Roma’da bir fotoğraf karesi düştü basına. Yerde yatan yüzlerce kuş… Hepsi de yeni yılı kutlamak için “insan”lar tarafından kullanılan havai fişekler nedeniyle can verdi. Yaşatmak varken öldürmek insana has bir şey; korumak varken korkutmak, kuşları seyretmek varken havai fişekleri seyretmek, kuşların şen şakrak cıvıltılarına kulak kesilmek varken havai fişeklerin sesine özlem duymak… İnsan bu dünyanın kıyametidir. Ve şu yerdeki cansız kuşların fotoğrafı da bunun ispatıdır.

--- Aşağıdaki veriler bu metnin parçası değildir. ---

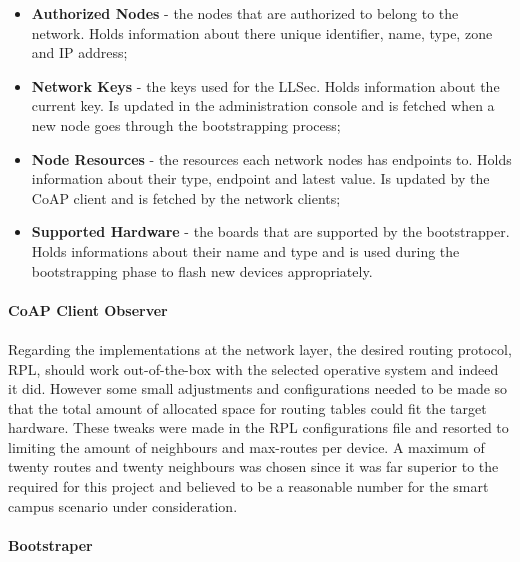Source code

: \begin{itemize}
  \item \textbf{Authorized Nodes} - the nodes that are authorized to belong to the network. Holds information about there unique identifier, name, type, zone and IP address;
  \item \textbf{Network Keys} - the keys used for the \gls{LLSec}. Holds information about the current key. Is updated in the administration console and is fetched when a new node goes through the bootstrapping process;
  \item \textbf{Node Resources} - the resources each network nodes has endpoints to. Holds information about their type, endpoint and latest value. Is updated by the \gls{CoAP} client and is fetched by the network clients;
  \item \textbf{Supported Hardware} - the boards that are supported by the bootstrapper. Holds informations about their name and type and is used during the bootstrapping phase to flash new devices appropriately.
\end{itemize}


\paragraph{\textbf{CoAP Client Observer}}
\paragraph{}

Regarding the implementations at the network layer, the desired routing protocol, \gls{RPL}, should work out-of-the-box with the selected operative system and indeed it did. However some small adjustments and configurations needed to be made so that the total amount of allocated space for routing tables could fit the target hardware. These tweaks were made in the \gls{RPL} configurations file and resorted to limiting the amount of neighbours and max-routes per device. A maximum of twenty routes and twenty neighbours was chosen since it was far superior to the required for this project and believed to be a reasonable number for the smart campus scenario under consideration.

\paragraph{\textbf{Bootstraper}}
\paragraph{}


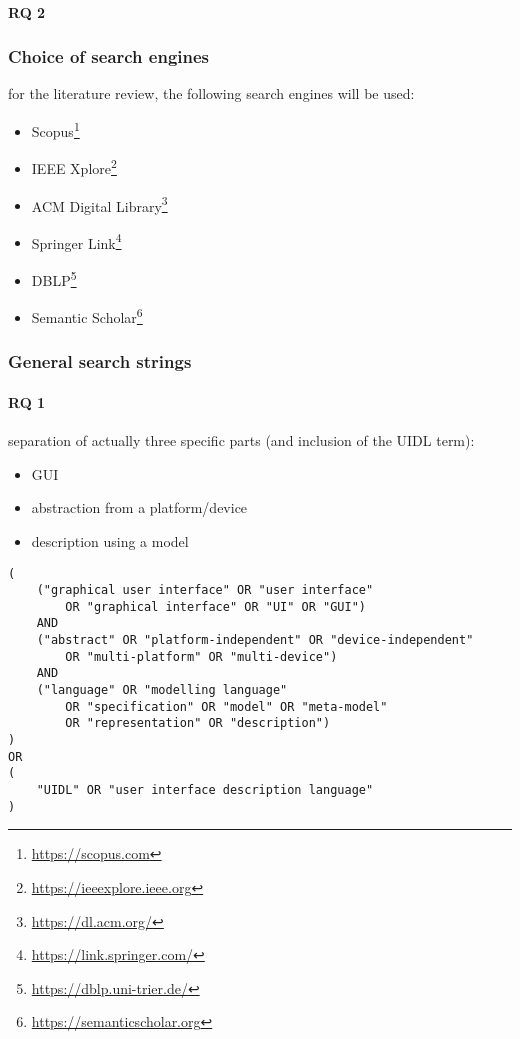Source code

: \paragraph{RQ 2}

\subsubsection{Choice of search engines}
for the literature review, the following search engines will be used:
\begin{itemize}
    \item Scopus\footnote{\url{https://scopus.com}}
    \item IEEE Xplore\footnote{\url{https://ieeexplore.ieee.org}}
    \item ACM Digital Library\footnote{\url{https://dl.acm.org/}}
    \item Springer Link\footnote{\url{https://link.springer.com/}}
    \item DBLP\footnote{\url{https://dblp.uni-trier.de/}}
    \item Semantic Scholar\footnote{\url{https://semanticscholar.org}}
\end{itemize}

\subsubsection{General search strings}

\paragraph{RQ 1}

separation of actually three specific parts (and inclusion of the UIDL term):
\begin{itemize}
    \item GUI
    \item abstraction from a platform/device
    \item description using a model
\end{itemize}

\begin{listing}
    \begin{verbatim}
(
    ("graphical user interface" OR "user interface"
        OR "graphical interface" OR "UI" OR "GUI")
    AND
    ("abstract" OR "platform-independent" OR "device-independent"
        OR "multi-platform" OR "multi-device")
    AND
    ("language" OR "modelling language"
        OR "specification" OR "model" OR "meta-model"
        OR "representation" OR "description")
)
OR
(
    "UIDL" OR "user interface description language"
)
    \end{verbatim}
\end{listing}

“Yeni yıla girince kuşları ne yaparlar?” diye soruyorum sizlere. “Havai fişekle katlederler.” diye de cevaplıyorum.
Hazanda yere düşmüş yapraklar gibi caddenin ortasında ölü kuşlar… Eskisinden ne hayır gördüler ki bu masum ve savunmasız canlılar, yeni sinden de hayır görsünler. Medeniyet şov yaparken, gelişmişlik bencil bir şekilde kutlarken yeni yılı kendisinden başka bir canlıyı düşünür mü? Ağacı kesip süslerken tabii ki kuşlar nereye konacak? Onlar içine hayırlısı ölmek olacak (?) Yaşam alanlarını budaya budaya, kese kese daralttığımız hatta yok ettiğimiz canlıların yaşamaları dahi suç (!) Gökte kirliliğe sebep olan kuşlar bakın yerde nasıl da güzel yatıyorlar(!)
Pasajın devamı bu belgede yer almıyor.